• Assigned task: Look through the listing below for the word "FUNCTIONS" and copy every line where it occurs.

• Provided records:
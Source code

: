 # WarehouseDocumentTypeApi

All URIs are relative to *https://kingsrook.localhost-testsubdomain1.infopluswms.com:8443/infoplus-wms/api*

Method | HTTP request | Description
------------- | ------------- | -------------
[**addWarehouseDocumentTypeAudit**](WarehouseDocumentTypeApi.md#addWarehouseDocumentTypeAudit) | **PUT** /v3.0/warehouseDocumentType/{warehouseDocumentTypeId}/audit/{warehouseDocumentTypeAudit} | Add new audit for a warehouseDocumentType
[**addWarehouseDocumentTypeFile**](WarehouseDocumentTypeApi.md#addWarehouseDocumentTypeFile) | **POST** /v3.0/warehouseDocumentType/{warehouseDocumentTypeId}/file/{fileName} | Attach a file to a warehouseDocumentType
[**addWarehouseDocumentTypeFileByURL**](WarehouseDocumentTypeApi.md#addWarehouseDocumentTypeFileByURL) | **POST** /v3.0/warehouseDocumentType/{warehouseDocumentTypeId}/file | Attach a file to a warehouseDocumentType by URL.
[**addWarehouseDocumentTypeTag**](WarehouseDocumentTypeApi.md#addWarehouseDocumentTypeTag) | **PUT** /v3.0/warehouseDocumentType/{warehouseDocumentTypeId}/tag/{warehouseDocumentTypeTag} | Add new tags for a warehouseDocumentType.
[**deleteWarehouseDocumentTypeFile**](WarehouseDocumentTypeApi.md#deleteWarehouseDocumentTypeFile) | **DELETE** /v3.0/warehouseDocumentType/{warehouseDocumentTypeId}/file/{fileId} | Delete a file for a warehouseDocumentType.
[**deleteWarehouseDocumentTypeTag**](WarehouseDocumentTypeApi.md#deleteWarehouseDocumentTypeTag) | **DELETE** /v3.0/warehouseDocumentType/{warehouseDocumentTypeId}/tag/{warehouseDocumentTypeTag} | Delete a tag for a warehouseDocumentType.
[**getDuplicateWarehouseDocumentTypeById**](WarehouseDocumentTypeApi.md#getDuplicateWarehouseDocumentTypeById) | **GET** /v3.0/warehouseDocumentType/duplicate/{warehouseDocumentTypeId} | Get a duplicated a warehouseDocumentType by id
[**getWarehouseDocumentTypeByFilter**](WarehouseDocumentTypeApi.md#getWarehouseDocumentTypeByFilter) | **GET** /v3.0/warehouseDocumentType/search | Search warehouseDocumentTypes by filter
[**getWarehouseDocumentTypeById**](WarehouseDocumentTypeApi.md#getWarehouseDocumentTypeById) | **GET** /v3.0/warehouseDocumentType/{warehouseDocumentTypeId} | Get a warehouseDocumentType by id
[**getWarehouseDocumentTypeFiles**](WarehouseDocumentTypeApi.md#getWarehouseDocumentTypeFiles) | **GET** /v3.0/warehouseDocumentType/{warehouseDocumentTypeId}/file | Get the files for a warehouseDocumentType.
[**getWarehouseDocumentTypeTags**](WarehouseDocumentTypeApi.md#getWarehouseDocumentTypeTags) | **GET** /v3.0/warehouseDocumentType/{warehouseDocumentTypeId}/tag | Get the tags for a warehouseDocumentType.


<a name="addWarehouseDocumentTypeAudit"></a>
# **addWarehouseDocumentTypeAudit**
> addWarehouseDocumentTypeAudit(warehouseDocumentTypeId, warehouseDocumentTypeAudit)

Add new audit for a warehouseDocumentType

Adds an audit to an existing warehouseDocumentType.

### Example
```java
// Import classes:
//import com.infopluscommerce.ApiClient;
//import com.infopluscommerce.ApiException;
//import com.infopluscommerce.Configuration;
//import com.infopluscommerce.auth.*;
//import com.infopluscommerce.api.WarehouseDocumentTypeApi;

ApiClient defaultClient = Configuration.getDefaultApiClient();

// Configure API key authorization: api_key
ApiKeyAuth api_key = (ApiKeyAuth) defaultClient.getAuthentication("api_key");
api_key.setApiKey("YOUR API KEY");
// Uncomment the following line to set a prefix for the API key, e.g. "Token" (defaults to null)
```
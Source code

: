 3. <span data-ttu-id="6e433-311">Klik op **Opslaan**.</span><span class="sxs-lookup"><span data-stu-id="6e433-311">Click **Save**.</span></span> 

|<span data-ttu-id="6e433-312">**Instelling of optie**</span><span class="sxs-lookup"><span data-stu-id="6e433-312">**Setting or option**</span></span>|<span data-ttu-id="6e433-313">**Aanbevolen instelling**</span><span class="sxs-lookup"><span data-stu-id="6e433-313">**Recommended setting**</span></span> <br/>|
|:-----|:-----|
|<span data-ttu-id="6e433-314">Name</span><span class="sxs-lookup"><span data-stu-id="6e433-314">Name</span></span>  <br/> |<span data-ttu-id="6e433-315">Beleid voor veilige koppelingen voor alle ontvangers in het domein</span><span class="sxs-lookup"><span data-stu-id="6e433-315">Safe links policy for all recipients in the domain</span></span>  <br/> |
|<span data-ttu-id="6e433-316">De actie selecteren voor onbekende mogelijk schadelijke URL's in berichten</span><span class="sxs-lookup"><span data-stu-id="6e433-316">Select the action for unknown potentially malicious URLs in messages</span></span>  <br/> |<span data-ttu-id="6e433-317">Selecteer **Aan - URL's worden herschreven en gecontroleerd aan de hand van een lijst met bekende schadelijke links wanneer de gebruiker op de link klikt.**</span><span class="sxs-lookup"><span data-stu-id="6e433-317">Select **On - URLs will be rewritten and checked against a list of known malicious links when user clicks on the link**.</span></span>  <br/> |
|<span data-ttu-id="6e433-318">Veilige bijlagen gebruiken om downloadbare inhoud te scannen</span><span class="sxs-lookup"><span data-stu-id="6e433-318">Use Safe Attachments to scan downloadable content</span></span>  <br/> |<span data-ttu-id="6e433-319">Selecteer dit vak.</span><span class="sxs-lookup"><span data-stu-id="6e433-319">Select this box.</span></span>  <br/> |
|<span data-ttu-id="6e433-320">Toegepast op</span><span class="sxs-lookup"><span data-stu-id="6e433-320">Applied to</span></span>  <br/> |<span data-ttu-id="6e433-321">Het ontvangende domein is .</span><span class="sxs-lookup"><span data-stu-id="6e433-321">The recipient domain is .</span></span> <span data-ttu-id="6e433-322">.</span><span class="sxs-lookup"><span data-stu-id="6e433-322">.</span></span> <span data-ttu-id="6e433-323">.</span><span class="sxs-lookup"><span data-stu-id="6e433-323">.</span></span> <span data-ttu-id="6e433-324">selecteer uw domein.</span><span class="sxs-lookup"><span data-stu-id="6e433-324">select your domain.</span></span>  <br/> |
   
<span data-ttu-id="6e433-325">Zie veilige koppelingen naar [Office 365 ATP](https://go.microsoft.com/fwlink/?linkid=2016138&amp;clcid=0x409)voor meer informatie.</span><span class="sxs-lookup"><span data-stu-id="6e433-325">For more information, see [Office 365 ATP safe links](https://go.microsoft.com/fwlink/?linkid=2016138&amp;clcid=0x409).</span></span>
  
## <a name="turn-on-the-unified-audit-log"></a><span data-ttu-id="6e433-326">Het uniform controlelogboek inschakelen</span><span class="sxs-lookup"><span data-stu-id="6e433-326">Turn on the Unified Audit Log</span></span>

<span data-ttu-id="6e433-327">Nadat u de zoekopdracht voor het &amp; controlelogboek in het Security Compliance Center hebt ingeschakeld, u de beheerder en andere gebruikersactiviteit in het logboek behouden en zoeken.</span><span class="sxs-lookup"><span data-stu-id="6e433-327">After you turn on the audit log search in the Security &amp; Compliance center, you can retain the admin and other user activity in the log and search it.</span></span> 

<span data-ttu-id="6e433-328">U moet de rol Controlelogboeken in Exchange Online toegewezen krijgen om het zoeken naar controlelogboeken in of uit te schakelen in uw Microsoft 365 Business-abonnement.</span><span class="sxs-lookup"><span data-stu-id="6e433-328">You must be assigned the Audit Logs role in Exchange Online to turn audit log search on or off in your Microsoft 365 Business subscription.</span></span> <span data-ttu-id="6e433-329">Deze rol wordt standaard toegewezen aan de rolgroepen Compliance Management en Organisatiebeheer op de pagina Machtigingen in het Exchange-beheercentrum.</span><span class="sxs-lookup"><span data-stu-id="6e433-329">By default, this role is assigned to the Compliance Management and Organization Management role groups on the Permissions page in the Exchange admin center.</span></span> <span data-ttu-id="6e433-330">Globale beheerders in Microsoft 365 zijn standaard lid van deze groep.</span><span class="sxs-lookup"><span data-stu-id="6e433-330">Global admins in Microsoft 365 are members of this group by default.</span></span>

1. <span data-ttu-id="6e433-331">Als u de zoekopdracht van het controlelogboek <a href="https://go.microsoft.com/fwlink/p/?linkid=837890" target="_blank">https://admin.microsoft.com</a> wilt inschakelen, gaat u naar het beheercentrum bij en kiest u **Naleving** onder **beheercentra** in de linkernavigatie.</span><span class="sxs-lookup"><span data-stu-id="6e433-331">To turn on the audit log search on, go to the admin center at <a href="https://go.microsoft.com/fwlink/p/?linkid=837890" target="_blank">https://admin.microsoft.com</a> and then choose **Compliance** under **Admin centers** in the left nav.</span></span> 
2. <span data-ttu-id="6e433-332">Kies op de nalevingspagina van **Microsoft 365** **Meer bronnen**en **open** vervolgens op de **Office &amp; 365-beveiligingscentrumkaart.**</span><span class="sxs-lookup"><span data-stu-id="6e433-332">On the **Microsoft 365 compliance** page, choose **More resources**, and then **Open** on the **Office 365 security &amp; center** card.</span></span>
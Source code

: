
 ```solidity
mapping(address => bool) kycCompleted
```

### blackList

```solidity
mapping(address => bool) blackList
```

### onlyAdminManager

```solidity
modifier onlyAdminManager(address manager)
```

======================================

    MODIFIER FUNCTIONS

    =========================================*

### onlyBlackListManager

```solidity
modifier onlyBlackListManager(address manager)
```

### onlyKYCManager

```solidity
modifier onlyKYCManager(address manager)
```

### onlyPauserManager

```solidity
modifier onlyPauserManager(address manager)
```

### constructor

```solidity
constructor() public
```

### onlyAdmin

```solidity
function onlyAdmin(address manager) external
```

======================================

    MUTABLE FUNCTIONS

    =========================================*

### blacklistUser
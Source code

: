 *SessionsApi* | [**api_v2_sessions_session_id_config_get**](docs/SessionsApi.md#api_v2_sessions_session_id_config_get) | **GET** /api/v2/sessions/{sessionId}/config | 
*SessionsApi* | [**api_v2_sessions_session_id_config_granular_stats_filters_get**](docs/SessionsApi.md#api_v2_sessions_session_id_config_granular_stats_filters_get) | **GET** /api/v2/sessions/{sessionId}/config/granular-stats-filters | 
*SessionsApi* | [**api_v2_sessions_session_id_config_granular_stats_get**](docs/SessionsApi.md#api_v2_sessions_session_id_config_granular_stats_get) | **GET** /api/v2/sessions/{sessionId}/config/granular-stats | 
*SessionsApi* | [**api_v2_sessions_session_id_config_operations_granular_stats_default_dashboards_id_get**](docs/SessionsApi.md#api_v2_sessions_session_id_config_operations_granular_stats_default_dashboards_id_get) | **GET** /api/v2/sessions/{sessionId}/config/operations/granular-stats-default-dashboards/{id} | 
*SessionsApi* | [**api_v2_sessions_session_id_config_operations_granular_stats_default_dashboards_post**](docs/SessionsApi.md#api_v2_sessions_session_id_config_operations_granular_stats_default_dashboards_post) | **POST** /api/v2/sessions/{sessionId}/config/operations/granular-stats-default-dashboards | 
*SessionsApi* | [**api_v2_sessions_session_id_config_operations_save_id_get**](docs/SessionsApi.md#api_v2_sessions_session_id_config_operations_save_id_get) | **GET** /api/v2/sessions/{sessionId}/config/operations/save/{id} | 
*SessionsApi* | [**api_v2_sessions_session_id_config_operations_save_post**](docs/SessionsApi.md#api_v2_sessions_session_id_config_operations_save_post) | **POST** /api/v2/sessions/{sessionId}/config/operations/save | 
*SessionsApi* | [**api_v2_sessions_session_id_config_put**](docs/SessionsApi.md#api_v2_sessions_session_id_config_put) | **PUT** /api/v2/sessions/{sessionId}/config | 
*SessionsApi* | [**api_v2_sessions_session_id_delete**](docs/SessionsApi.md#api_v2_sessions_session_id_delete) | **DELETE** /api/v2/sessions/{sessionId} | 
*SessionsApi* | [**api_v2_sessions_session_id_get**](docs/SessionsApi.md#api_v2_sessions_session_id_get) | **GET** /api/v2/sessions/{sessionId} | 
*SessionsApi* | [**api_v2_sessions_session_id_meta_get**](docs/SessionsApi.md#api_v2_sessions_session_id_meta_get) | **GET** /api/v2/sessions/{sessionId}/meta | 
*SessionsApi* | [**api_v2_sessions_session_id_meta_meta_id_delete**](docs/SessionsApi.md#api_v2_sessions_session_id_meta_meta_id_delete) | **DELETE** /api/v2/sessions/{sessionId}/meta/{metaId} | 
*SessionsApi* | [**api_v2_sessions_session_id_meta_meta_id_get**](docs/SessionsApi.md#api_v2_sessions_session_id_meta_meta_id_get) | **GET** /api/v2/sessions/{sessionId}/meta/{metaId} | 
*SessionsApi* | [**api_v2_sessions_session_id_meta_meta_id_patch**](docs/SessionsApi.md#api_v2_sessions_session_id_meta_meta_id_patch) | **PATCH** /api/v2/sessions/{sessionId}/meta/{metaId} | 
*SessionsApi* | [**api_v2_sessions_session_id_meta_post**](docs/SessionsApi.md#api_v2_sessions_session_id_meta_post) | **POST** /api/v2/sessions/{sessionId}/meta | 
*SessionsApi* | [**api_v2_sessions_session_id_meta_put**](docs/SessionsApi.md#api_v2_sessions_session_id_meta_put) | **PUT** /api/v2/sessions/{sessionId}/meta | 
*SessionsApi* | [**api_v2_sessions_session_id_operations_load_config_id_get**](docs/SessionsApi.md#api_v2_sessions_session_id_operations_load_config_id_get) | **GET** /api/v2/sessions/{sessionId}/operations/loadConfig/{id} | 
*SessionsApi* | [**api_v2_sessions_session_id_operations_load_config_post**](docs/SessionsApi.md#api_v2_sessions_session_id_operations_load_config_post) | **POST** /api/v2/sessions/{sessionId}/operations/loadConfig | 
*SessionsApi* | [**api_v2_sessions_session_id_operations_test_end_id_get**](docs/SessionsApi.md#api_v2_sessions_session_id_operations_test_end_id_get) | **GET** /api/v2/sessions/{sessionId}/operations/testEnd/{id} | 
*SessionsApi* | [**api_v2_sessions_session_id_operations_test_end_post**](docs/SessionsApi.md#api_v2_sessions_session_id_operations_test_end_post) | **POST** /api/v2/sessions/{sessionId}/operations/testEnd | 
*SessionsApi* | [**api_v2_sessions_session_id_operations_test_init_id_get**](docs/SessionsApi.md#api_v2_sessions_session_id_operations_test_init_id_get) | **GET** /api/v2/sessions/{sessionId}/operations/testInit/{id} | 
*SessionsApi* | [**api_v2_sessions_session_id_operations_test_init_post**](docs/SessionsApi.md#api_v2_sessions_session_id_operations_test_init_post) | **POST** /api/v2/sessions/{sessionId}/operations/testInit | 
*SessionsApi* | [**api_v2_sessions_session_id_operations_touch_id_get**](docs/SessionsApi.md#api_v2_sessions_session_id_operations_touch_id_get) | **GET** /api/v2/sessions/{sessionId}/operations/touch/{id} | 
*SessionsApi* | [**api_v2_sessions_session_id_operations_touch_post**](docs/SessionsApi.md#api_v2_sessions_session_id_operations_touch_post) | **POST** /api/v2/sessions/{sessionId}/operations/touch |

• Your solution:
    MODIFIER FUNCTIONS
    MUTABLE FUNCTIONS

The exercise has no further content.